May 30, 2006 02:00
INSTRUCTIONS:
write ten statements,
intended to different people.
never tell which one is to who
things you've always wanted to tell people.
1. I'm sorry I have in the past and keep on getting your hopes up. We don't have the same perspective on it and I just can't shake the feeling that it wouldn't work. I can't take the chance you want me to.
2. I really really really regret not keeping in touch with you. But I was scared and more than a little immature and hindsight is 20/20. For better or worse you made a big impact in my life and I sometimes think talking to you would be the only way to keep me grounded.
3. You are probably...no definitely...the only person I can see still being in my life at age 80. I have no idea where i'd be if you weren't.
4. I hate you.

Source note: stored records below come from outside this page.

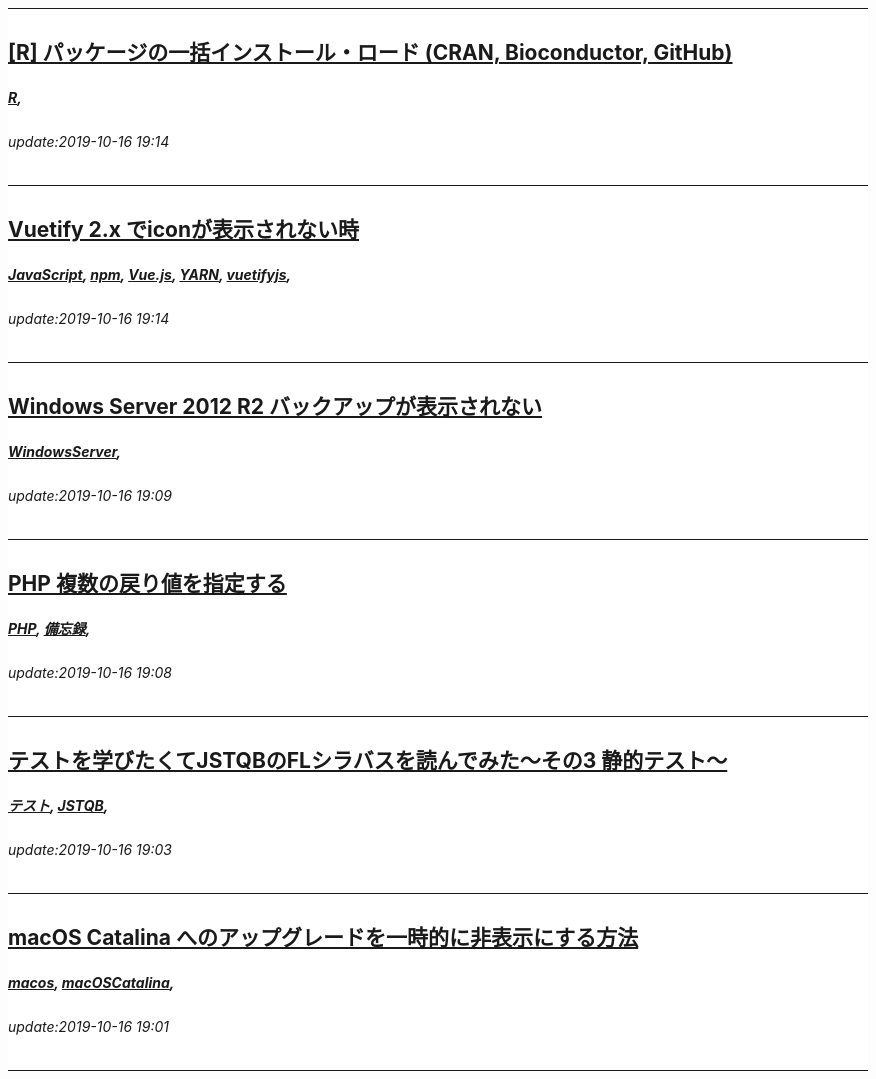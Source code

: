 
---
## [[R] パッケージの一括インストール・ロード (CRAN, Bioconductor, GitHub)](https://qiita.com/tori_taro/items/6ed890793d7c5ef2a16a)
##### [R](https://qiita.com/tags/R), 
###### update:2019-10-16 19:14
---
## [Vuetify 2.x でiconが表示されない時](https://qiita.com/tamonmon/items/5656614462241cd00255)
##### [JavaScript](https://qiita.com/tags/JavaScript), [npm](https://qiita.com/tags/npm), [Vue.js](https://qiita.com/tags/Vue.js), [YARN](https://qiita.com/tags/YARN), [vuetifyjs](https://qiita.com/tags/vuetifyjs), 
###### update:2019-10-16 19:14
---
## [Windows Server 2012 R2 バックアップが表示されない](https://qiita.com/mkawanee/items/293c89546ef7d41d094b)
##### [WindowsServer](https://qiita.com/tags/WindowsServer), 
###### update:2019-10-16 19:09
---
## [PHP 複数の戻り値を指定する](https://qiita.com/clbcl226/items/06964e50d57b7535299f)
##### [PHP](https://qiita.com/tags/PHP), [備忘録](https://qiita.com/tags/備忘録), 
###### update:2019-10-16 19:08
---
## [テストを学びたくてJSTQBのFLシラバスを読んでみた〜その3 静的テスト〜](https://qiita.com/nh321/items/d889a396238ff61647c0)
##### [テスト](https://qiita.com/tags/テスト), [JSTQB](https://qiita.com/tags/JSTQB), 
###### update:2019-10-16 19:03
---
## [macOS Catalina へのアップグレードを一時的に非表示にする方法](https://qiita.com/yh_genephia/items/106efea35f42b2759fc5)
##### [macos](https://qiita.com/tags/macos), [macOSCatalina](https://qiita.com/tags/macOSCatalina), 
###### update:2019-10-16 19:01
---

But I also love you. And if there's one thing I could change about it, it would be getting the friendship we had back. Not the "friendship" we have now, but the people we were and the good times we had. I really miss it.
5. You made it impossible for me. You made me uncomfortable, embarrassed and little. I'm not sorry for not liking you.

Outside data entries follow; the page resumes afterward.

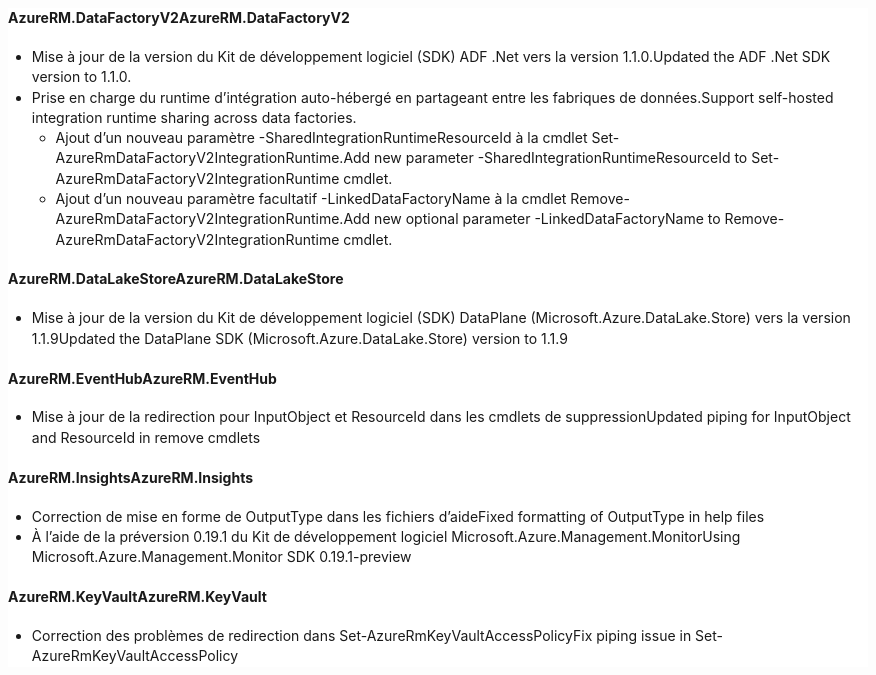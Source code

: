 #### <a name="azurermdatafactoryv2"></a><span data-ttu-id="8cc1d-305">AzureRM.DataFactoryV2</span><span class="sxs-lookup"><span data-stu-id="8cc1d-305">AzureRM.DataFactoryV2</span></span>
* <span data-ttu-id="8cc1d-306">Mise à jour de la version du Kit de développement logiciel (SDK) ADF .Net vers la version 1.1.0.</span><span class="sxs-lookup"><span data-stu-id="8cc1d-306">Updated the ADF .Net SDK version to 1.1.0.</span></span>
* <span data-ttu-id="8cc1d-307">Prise en charge du runtime d’intégration auto-hébergé en partageant entre les fabriques de données.</span><span class="sxs-lookup"><span data-stu-id="8cc1d-307">Support self-hosted integration runtime sharing across data factories.</span></span>
     - <span data-ttu-id="8cc1d-308">Ajout d’un nouveau paramètre -SharedIntegrationRuntimeResourceId à la cmdlet Set-AzureRmDataFactoryV2IntegrationRuntime.</span><span class="sxs-lookup"><span data-stu-id="8cc1d-308">Add new parameter -SharedIntegrationRuntimeResourceId to Set-AzureRmDataFactoryV2IntegrationRuntime cmdlet.</span></span>
     - <span data-ttu-id="8cc1d-309">Ajout d’un nouveau paramètre facultatif -LinkedDataFactoryName à la cmdlet Remove-AzureRmDataFactoryV2IntegrationRuntime.</span><span class="sxs-lookup"><span data-stu-id="8cc1d-309">Add new optional parameter -LinkedDataFactoryName to Remove-AzureRmDataFactoryV2IntegrationRuntime cmdlet.</span></span>

#### <a name="azurermdatalakestore"></a><span data-ttu-id="8cc1d-310">AzureRM.DataLakeStore</span><span class="sxs-lookup"><span data-stu-id="8cc1d-310">AzureRM.DataLakeStore</span></span>
* <span data-ttu-id="8cc1d-311">Mise à jour de la version du Kit de développement logiciel (SDK) DataPlane (Microsoft.Azure.DataLake.Store) vers la version 1.1.9</span><span class="sxs-lookup"><span data-stu-id="8cc1d-311">Updated the DataPlane SDK (Microsoft.Azure.DataLake.Store) version to 1.1.9</span></span>

#### <a name="azurermeventhub"></a><span data-ttu-id="8cc1d-312">AzureRM.EventHub</span><span class="sxs-lookup"><span data-stu-id="8cc1d-312">AzureRM.EventHub</span></span>
* <span data-ttu-id="8cc1d-313">Mise à jour de la redirection pour InputObject et ResourceId dans les cmdlets de suppression</span><span class="sxs-lookup"><span data-stu-id="8cc1d-313">Updated piping for InputObject and ResourceId in remove cmdlets</span></span>

#### <a name="azurerminsights"></a><span data-ttu-id="8cc1d-314">AzureRM.Insights</span><span class="sxs-lookup"><span data-stu-id="8cc1d-314">AzureRM.Insights</span></span>
* <span data-ttu-id="8cc1d-315">Correction de mise en forme de OutputType dans les fichiers d’aide</span><span class="sxs-lookup"><span data-stu-id="8cc1d-315">Fixed formatting of OutputType in help files</span></span>
* <span data-ttu-id="8cc1d-316">À l’aide de la préversion 0.19.1 du Kit de développement logiciel Microsoft.Azure.Management.Monitor</span><span class="sxs-lookup"><span data-stu-id="8cc1d-316">Using Microsoft.Azure.Management.Monitor SDK 0.19.1-preview</span></span>

#### <a name="azurermkeyvault"></a><span data-ttu-id="8cc1d-317">AzureRM.KeyVault</span><span class="sxs-lookup"><span data-stu-id="8cc1d-317">AzureRM.KeyVault</span></span>
* <span data-ttu-id="8cc1d-318">Correction des problèmes de redirection dans Set-AzureRmKeyVaultAccessPolicy</span><span class="sxs-lookup"><span data-stu-id="8cc1d-318">Fix piping issue in Set-AzureRmKeyVaultAccessPolicy</span></span>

6. I miss you. A lot. And I wish we were still as close as before. And that life didn't get so rough. But I'll still be here for as long as you need, no questions asked.

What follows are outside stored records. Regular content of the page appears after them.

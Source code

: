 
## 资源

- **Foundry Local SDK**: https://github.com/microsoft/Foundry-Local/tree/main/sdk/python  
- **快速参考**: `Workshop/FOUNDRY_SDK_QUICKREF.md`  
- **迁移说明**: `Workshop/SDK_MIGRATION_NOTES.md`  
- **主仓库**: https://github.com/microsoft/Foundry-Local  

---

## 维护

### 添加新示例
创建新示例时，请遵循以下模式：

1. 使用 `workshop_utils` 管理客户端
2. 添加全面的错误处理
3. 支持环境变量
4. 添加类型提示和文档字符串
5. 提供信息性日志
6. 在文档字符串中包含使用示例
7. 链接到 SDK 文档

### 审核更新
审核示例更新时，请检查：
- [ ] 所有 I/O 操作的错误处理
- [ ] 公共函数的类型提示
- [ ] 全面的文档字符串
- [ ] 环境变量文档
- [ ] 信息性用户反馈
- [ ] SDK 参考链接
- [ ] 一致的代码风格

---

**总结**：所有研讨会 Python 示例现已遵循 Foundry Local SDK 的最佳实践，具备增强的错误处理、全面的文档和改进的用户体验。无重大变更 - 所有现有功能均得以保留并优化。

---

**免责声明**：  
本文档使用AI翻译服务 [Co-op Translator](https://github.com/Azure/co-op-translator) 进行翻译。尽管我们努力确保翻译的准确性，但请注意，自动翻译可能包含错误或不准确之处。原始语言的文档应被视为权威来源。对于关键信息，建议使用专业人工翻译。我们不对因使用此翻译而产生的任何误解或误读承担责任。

7. You are twisted. You deserved everything you got and though it's a stretch, I hope you learned from it as well.
8. Thanks for being the one person in the world that I knew no matter what heinous thing I did, you'd be there at the end. Thank you for accepting me as I am.
9. I have lost all respect for you. The fact that you're more worried about what other people will think of what you did than the actual consequences makes me sick. There are people depending on you and you just let all of them down.
10. To a lot of people - I'm sorry. I don't know what I'm afraid of exactly, but I'm sorry that I can't make it happen. I'm sorry that the one thing you want is the one thing I am most scared to give. I'm sorry it's impossible for me to put myself on the line, even with the possibility of it working out. I can't explain it, but I really am trying.